A consistent and significant increase from baseline in mean serum IgG concentrations was observed at 12 months (n = 22 [data only available for patients initially enrolled in the phase III trial], mean percentage change: +47.0% [95% CI: 34.9, 59.1], P < 0.001) and at LO (n = 24; mean percentage change: +44.1% [95% CI: 32.6, 55.6], P < 0.001), reversing clinically relevant hypogammaglobulinaemia when present. Table 1 shows the improvements in patients’ serum immunoglobulin status with treatment.

Safety

The incidence of treatment emergent adverse events (TEAEs) is summarised in Table 2. More ADRs were reported in paediatric patients, who had generally received more treatments. Two patients experienced serious TEAEs that were considered treatment-related: one patient experienced loss of consciousness for 2–3 min 8 days after a velmanase alfa infusion; this event resolved with no action taken regarding the study drug, and the patient was subsequently diagnosed with epilepsy; the second patient, who was receiving long-term high-dose ibuprofen therapy (600 mg/day), experienced moderate intensity acute renal failure that led to temporary discontinuation of study treatment. The renal failure resolved after 92 days. No TEAEs leading to permanent treatment discontinuation were reported.
Table 2

Summary of TEAEs by age and in the overall population

 

Paediatric

n = 19

Adult

n = 14

Overall

N = 33

Number of events

Number of patients (%)

Number of events

Number of patients (%)

Number of events

Number of patients (%)

Any TEAEs

423

17 (89.5)

123

12 (85.7)

546

29 (87.9)

ADRs

69

12 (63.2)

15

5 (35.7)

84

17 (51.5)

Serious TEAEs

9

7 (36.8)

5

5 (35.7)

14

12 (36.4)

Serious treatment-related TEAEs

1

1 (5.3)

1

1 (7.1)

2

2 (6.1)

Severe TEAEs

3

2 (10.5)

1

1 (7.1)

4

3 (9.1)

TEAEs with a fatal outcome

0

0 (0.0)

0

0 (0.0)

0

0 (0.0)

TEAEs leading to discontinuation

0

0 (0.0)

0

0 (0.0)

0

0 (0.0)

ADR adverse drug reaction, TEAEs treatment-emergent adverse events

Nineteen IRRs were reported in three patients (9%). Fourteen of the recorded IRRs occurred in one patient, who withdrew from the phase I/II and discontinued therapy for 21 months, but subsequently enrolled in the phase III study and is still receiving treatment. Eight patients (24.2%) developed ADAs at least once during treatment. At least one further confirmatory ADA-positive result was present in six of these patients, with ADAs levels around the cut off threshold. Two patients had an ADA titre >80 U/ml (maximum values of 1012 U/ml and 440 U/ml respectively) and experienced IRRs.

Discussion

In this integrated analysis of the long-term efficacy of velmanase alfa treatment in patients with AM, statistically significant improvements were observed in the co-primary endpoints: serum oligosaccharide levels and 3MSCT. Secondary endpoints evaluating endurance, pulmonary function and motor proficiency also showed improvements up to 48 months, which are particularly relevant in the context of a progressively worsening disease. The long-term safety and immunogenicity profile of velmanase alfa appears compatible with chronic administration of the drug.

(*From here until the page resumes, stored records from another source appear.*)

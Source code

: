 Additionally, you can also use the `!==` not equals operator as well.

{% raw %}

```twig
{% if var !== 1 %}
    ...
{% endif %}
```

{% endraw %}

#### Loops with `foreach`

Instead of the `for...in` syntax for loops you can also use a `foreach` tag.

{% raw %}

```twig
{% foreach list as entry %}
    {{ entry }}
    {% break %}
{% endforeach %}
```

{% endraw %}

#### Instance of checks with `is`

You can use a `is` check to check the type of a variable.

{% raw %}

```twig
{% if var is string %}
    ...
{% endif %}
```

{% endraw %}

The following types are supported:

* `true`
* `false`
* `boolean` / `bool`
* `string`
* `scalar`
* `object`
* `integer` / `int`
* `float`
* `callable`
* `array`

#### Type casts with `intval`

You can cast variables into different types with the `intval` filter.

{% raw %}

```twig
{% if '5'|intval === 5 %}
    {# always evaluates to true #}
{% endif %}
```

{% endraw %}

This study is a prospective integrated data analysis of previous clinical trials with different designs (rhLAMAN-02, −03, −04, −07 and − 09 are open-label, single-arm; rhLAMAN-05 is randomised, double-blind, parallel-group). The integrated study design was developed to address the challenges of the rarity of AM and statistical analyses of small patient populations. The study protocol was written a priori and the statistical analysis plan designed before database lock. The reason for choosing this approach arises from the rarity of the condition and the unusual possibility to be able to collect treatment data for up to 4 years before marketing authorisation.

The presence of a control group limited to the 12-month phase III trial (Borgwardt et al 2018) is, at least partially, mitigated by the duration of the follow-up and the repeated assessments.

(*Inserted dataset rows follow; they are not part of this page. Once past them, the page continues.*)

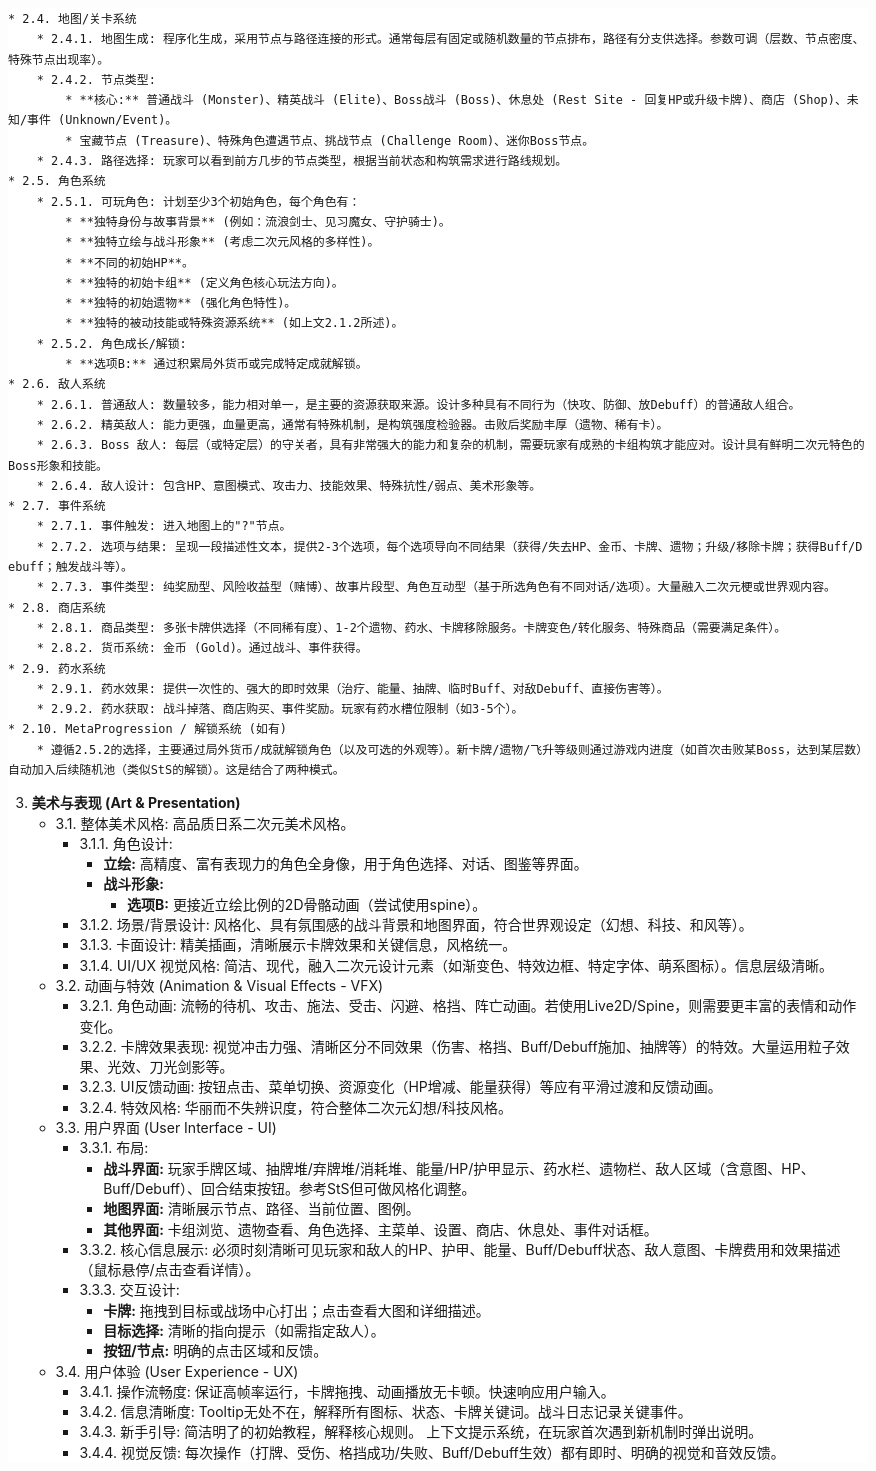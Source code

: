     * 2.4. 地图/关卡系统
        * 2.4.1. 地图生成: 程序化生成，采用节点与路径连接的形式。通常每层有固定或随机数量的节点排布，路径有分支供选择。参数可调（层数、节点密度、特殊节点出现率）。
        * 2.4.2. 节点类型:
            * **核心:** 普通战斗 (Monster)、精英战斗 (Elite)、Boss战斗 (Boss)、休息处 (Rest Site - 回复HP或升级卡牌)、商店 (Shop)、未知/事件 (Unknown/Event)。
            * 宝藏节点 (Treasure)、特殊角色遭遇节点、挑战节点 (Challenge Room)、迷你Boss节点。
        * 2.4.3. 路径选择: 玩家可以看到前方几步的节点类型，根据当前状态和构筑需求进行路线规划。
    * 2.5. 角色系统
        * 2.5.1. 可玩角色: 计划至少3个初始角色，每个角色有：
            * **独特身份与故事背景** (例如：流浪剑士、见习魔女、守护骑士)。
            * **独特立绘与战斗形象** (考虑二次元风格的多样性)。
            * **不同的初始HP**。
            * **独特的初始卡组** (定义角色核心玩法方向)。
            * **独特的初始遗物** (强化角色特性)。
            * **独特的被动技能或特殊资源系统** (如上文2.1.2所述)。
        * 2.5.2. 角色成长/解锁:
            * **选项B:** 通过积累局外货币或完成特定成就解锁。
    * 2.6. 敌人系统
        * 2.6.1. 普通敌人: 数量较多，能力相对单一，是主要的资源获取来源。设计多种具有不同行为（快攻、防御、放Debuff）的普通敌人组合。
        * 2.6.2. 精英敌人: 能力更强，血量更高，通常有特殊机制，是构筑强度检验器。击败后奖励丰厚（遗物、稀有卡）。
        * 2.6.3. Boss 敌人: 每层（或特定层）的守关者，具有非常强大的能力和复杂的机制，需要玩家有成熟的卡组构筑才能应对。设计具有鲜明二次元特色的Boss形象和技能。
        * 2.6.4. 敌人设计: 包含HP、意图模式、攻击力、技能效果、特殊抗性/弱点、美术形象等。
    * 2.7. 事件系统
        * 2.7.1. 事件触发: 进入地图上的"?"节点。
        * 2.7.2. 选项与结果: 呈现一段描述性文本，提供2-3个选项，每个选项导向不同结果（获得/失去HP、金币、卡牌、遗物；升级/移除卡牌；获得Buff/Debuff；触发战斗等）。
        * 2.7.3. 事件类型: 纯奖励型、风险收益型（赌博）、故事片段型、角色互动型（基于所选角色有不同对话/选项）。大量融入二次元梗或世界观内容。
    * 2.8. 商店系统
        * 2.8.1. 商品类型: 多张卡牌供选择（不同稀有度）、1-2个遗物、药水、卡牌移除服务。卡牌变色/转化服务、特殊商品（需要满足条件）。
        * 2.8.2. 货币系统: 金币 (Gold)。通过战斗、事件获得。
    * 2.9. 药水系统
        * 2.9.1. 药水效果: 提供一次性的、强大的即时效果（治疗、能量、抽牌、临时Buff、对敌Debuff、直接伤害等）。
        * 2.9.2. 药水获取: 战斗掉落、商店购买、事件奖励。玩家有药水槽位限制（如3-5个）。
    * 2.10. MetaProgression / 解锁系统 (如有)
        * 遵循2.5.2的选择，主要通过局外货币/成就解锁角色（以及可选的外观等）。新卡牌/遗物/飞升等级则通过游戏内进度（如首次击败某Boss，达到某层数）自动加入后续随机池（类似StS的解锁）。这是结合了两种模式。
3. **美术与表现 (Art & Presentation)**
    * 3.1. 整体美术风格: 高品质日系二次元美术风格。
        * 3.1.1. 角色设计:
            * **立绘:** 高精度、富有表现力的角色全身像，用于角色选择、对话、图鉴等界面。
            * **战斗形象:**
                * **选项B:** 更接近立绘比例的2D骨骼动画（尝试使用spine）。
        * 3.1.2. 场景/背景设计: 风格化、具有氛围感的战斗背景和地图界面，符合世界观设定（幻想、科技、和风等）。
        * 3.1.3. 卡面设计: 精美插画，清晰展示卡牌效果和关键信息，风格统一。
        * 3.1.4. UI/UX 视觉风格: 简洁、现代，融入二次元设计元素（如渐变色、特效边框、特定字体、萌系图标）。信息层级清晰。
    * 3.2. 动画与特效 (Animation & Visual Effects - VFX)
        * 3.2.1. 角色动画: 流畅的待机、攻击、施法、受击、闪避、格挡、阵亡动画。若使用Live2D/Spine，则需要更丰富的表情和动作变化。
        * 3.2.2. 卡牌效果表现: 视觉冲击力强、清晰区分不同效果（伤害、格挡、Buff/Debuff施加、抽牌等）的特效。大量运用粒子效果、光效、刀光剑影等。
        * 3.2.3. UI反馈动画: 按钮点击、菜单切换、资源变化（HP增减、能量获得）等应有平滑过渡和反馈动画。
        * 3.2.4. 特效风格: 华丽而不失辨识度，符合整体二次元幻想/科技风格。
    * 3.3. 用户界面 (User Interface - UI)
        * 3.3.1. 布局:
            * **战斗界面:** 玩家手牌区域、抽牌堆/弃牌堆/消耗堆、能量/HP/护甲显示、药水栏、遗物栏、敌人区域（含意图、HP、Buff/Debuff）、回合结束按钮。参考StS但可做风格化调整。
            * **地图界面:** 清晰展示节点、路径、当前位置、图例。
            * **其他界面:** 卡组浏览、遗物查看、角色选择、主菜单、设置、商店、休息处、事件对话框。
        * 3.3.2. 核心信息展示: 必须时刻清晰可见玩家和敌人的HP、护甲、能量、Buff/Debuff状态、敌人意图、卡牌费用和效果描述（鼠标悬停/点击查看详情）。
        * 3.3.3. 交互设计:
            * **卡牌:** 拖拽到目标或战场中心打出；点击查看大图和详细描述。
            * **目标选择:** 清晰的指向提示（如需指定敌人）。
            * **按钮/节点:** 明确的点击区域和反馈。
    * 3.4. 用户体验 (User Experience - UX)
        * 3.4.1. 操作流畅度: 保证高帧率运行，卡牌拖拽、动画播放无卡顿。快速响应用户输入。
        * 3.4.2. 信息清晰度: Tooltip无处不在，解释所有图标、状态、卡牌关键词。战斗日志记录关键事件。
        * 3.4.3. 新手引导: 简洁明了的初始教程，解释核心规则。 上下文提示系统，在玩家首次遇到新机制时弹出说明。
        * 3.4.4. 视觉反馈: 每次操作（打牌、受伤、格挡成功/失败、Buff/Debuff生效）都有即时、明确的视觉和音效反馈。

Intra and inter-rater administrative reliability was maximised by conducting all assessments at one site with standardised administrative guidelines, and the same personnel collected the data on subsequent visits. The results of this analysis clearly support the biochemical efficacy of velmanase alfa treatment in patients with AM; marked decreases were seen in serum oligosaccharide levels, and statistically significant increases in serum immunoglobulins were observed, with correction of hypogammaglobulinaemia in many patients. Since the accumulation of mannose-rich oligosaccharides is considered the causative mechanism of cellular dysfunction and hypogammaglobulinaemia in AM, alongside with oligosaccharide accumulation in lymphocytes, and is suspected to be the cause of the increase in rate and severity of infections in AM patients (Malm et al 2000), these changes are assumed to produce a therapeutic benefit (Malm et al 2014; Muenzer 2014). The decrease in the proportion of patients who had impaired or seriously impaired immunoglobulin levels supports the use of serum immunoglobulin as an additional biomarker of velmanase alfa activity. All treated patients benefited from an improvement of IgG in serum.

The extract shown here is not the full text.